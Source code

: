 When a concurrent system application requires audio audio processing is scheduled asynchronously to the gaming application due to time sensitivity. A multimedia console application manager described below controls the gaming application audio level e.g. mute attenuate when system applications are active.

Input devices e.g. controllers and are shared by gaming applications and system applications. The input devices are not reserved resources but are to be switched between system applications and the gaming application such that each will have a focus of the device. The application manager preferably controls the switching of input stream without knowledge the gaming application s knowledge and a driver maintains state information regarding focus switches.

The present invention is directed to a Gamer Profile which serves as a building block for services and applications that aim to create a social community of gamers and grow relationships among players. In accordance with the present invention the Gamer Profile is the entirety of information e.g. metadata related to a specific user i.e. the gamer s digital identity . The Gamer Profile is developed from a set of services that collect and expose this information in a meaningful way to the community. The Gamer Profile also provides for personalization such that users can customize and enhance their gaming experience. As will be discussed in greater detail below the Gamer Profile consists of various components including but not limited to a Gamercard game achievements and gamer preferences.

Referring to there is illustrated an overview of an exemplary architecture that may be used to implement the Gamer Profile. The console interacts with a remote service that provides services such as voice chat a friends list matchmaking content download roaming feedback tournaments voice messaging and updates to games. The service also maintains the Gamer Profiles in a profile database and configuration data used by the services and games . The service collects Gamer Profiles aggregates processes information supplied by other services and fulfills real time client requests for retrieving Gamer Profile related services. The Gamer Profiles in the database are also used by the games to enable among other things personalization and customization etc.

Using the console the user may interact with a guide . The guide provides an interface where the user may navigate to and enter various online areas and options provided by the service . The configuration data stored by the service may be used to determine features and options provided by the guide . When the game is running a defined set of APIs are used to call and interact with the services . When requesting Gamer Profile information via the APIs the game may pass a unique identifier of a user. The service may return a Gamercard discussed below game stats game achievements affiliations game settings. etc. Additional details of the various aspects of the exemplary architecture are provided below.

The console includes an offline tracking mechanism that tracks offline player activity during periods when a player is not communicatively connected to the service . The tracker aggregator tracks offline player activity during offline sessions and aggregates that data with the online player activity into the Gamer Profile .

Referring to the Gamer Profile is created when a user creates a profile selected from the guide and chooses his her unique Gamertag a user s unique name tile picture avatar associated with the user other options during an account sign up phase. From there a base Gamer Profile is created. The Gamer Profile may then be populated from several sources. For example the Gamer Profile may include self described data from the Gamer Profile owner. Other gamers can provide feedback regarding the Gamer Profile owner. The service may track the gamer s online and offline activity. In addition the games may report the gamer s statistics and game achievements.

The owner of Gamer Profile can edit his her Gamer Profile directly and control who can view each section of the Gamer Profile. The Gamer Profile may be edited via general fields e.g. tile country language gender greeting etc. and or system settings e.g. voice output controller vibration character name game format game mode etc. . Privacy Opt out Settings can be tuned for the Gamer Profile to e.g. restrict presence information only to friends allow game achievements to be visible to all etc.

####################

▸ Your assignment: All of the entries need to be given again, word for word.

▸ Solution below:
Source code

: When a concurrent system application requires audio audio processing is scheduled asynchronously to the gaming application due to time sensitivity. A multimedia console application manager described below controls the gaming application audio level e.g. mute attenuate when system applications are active.

Input devices e.g. controllers and are shared by gaming applications and system applications. The input devices are not reserved resources but are to be switched between system applications and the gaming application such that each will have a focus of the device. The application manager preferably controls the switching of input stream without knowledge the gaming application s knowledge and a driver maintains state information regarding focus switches.

The present invention is directed to a Gamer Profile which serves as a building block for services and applications that aim to create a social community of gamers and grow relationships among players. In accordance with the present invention the Gamer Profile is the entirety of information e.g. metadata related to a specific user i.e. the gamer s digital identity . The Gamer Profile is developed from a set of services that collect and expose this information in a meaningful way to the community. The Gamer Profile also provides for personalization such that users can customize and enhance their gaming experience. As will be discussed in greater detail below the Gamer Profile consists of various components including but not limited to a Gamercard game achievements and gamer preferences.

Referring to there is illustrated an overview of an exemplary architecture that may be used to implement the Gamer Profile. The console interacts with a remote service that provides services such as voice chat a friends list matchmaking content download roaming feedback tournaments voice messaging and updates to games. The service also maintains the Gamer Profiles in a profile database and configuration data used by the services and games . The service collects Gamer Profiles aggregates processes information supplied by other services and fulfills real time client requests for retrieving Gamer Profile related services. The Gamer Profiles in the database are also used by the games to enable among other things personalization and customization etc.

Using the console the user may interact with a guide . The guide provides an interface where the user may navigate to and enter various online areas and options provided by the service . The configuration data stored by the service may be used to determine features and options provided by the guide . When the game is running a defined set of APIs are used to call and interact with the services . When requesting Gamer Profile information via the APIs the game may pass a unique identifier of a user. The service may return a Gamercard discussed below game stats game achievements affiliations game settings. etc. Additional details of the various aspects of the exemplary architecture are provided below.

The console includes an offline tracking mechanism that tracks offline player activity during periods when a player is not communicatively connected to the service . The tracker aggregator tracks offline player activity during offline sessions and aggregates that data with the online player activity into the Gamer Profile .

Referring to the Gamer Profile is created when a user creates a profile selected from the guide and chooses his her unique Gamertag a user s unique name tile picture avatar associated with the user other options during an account sign up phase. From there a base Gamer Profile is created. The Gamer Profile may then be populated from several sources. For example the Gamer Profile may include self described data from the Gamer Profile owner. Other gamers can provide feedback regarding the Gamer Profile owner. The service may track the gamer s online and offline activity. In addition the games may report the gamer s statistics and game achievements.

The owner of Gamer Profile can edit his her Gamer Profile directly and control who can view each section of the Gamer Profile. The Gamer Profile may be edited via general fields e.g. tile country language gender greeting etc. and or system settings e.g. voice output controller vibration character name game format game mode etc. . Privacy Opt out Settings can be tuned for the Gamer Profile to e.g. restrict presence information only to friends allow game achievements to be visible to all etc.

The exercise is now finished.